WORK ITEM – Show all lines of the entries in which the word "setup" is found.

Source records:
BEGIN

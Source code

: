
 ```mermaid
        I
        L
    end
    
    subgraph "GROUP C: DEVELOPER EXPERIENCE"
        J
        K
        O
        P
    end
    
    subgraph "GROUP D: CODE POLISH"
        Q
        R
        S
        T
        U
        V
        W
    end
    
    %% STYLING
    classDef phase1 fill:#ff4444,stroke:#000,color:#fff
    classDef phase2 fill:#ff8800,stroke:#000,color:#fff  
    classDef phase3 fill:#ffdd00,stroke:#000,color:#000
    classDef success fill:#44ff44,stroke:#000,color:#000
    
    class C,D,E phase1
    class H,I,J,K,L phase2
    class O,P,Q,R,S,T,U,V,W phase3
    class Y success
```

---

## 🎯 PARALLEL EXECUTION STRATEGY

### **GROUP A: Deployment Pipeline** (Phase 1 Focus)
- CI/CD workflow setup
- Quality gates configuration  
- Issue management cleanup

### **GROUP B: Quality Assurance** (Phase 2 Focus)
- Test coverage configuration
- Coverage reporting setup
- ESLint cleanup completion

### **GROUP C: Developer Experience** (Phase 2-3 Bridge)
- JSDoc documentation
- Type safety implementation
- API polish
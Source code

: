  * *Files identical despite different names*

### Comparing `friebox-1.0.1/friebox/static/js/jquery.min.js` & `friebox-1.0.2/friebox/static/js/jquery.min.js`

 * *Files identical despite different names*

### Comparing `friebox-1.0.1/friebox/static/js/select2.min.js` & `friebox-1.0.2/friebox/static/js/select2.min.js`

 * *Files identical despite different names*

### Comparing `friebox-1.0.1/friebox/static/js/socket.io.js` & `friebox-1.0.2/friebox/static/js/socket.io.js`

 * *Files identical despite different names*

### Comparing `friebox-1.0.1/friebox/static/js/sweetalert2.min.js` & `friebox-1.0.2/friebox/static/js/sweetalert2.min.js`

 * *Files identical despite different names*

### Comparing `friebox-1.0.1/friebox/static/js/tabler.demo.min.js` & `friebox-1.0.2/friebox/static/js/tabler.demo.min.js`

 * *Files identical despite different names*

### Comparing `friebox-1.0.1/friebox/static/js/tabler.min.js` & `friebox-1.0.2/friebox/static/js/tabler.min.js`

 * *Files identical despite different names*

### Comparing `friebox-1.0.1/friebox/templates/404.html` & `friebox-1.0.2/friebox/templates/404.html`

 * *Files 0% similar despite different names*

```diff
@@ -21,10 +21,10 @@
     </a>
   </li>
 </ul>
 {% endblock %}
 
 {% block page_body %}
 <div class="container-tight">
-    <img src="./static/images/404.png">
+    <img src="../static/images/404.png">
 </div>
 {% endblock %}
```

END

RESPONSE TO THIS EXERCISE –
- CI/CD workflow setup
- Coverage reporting setup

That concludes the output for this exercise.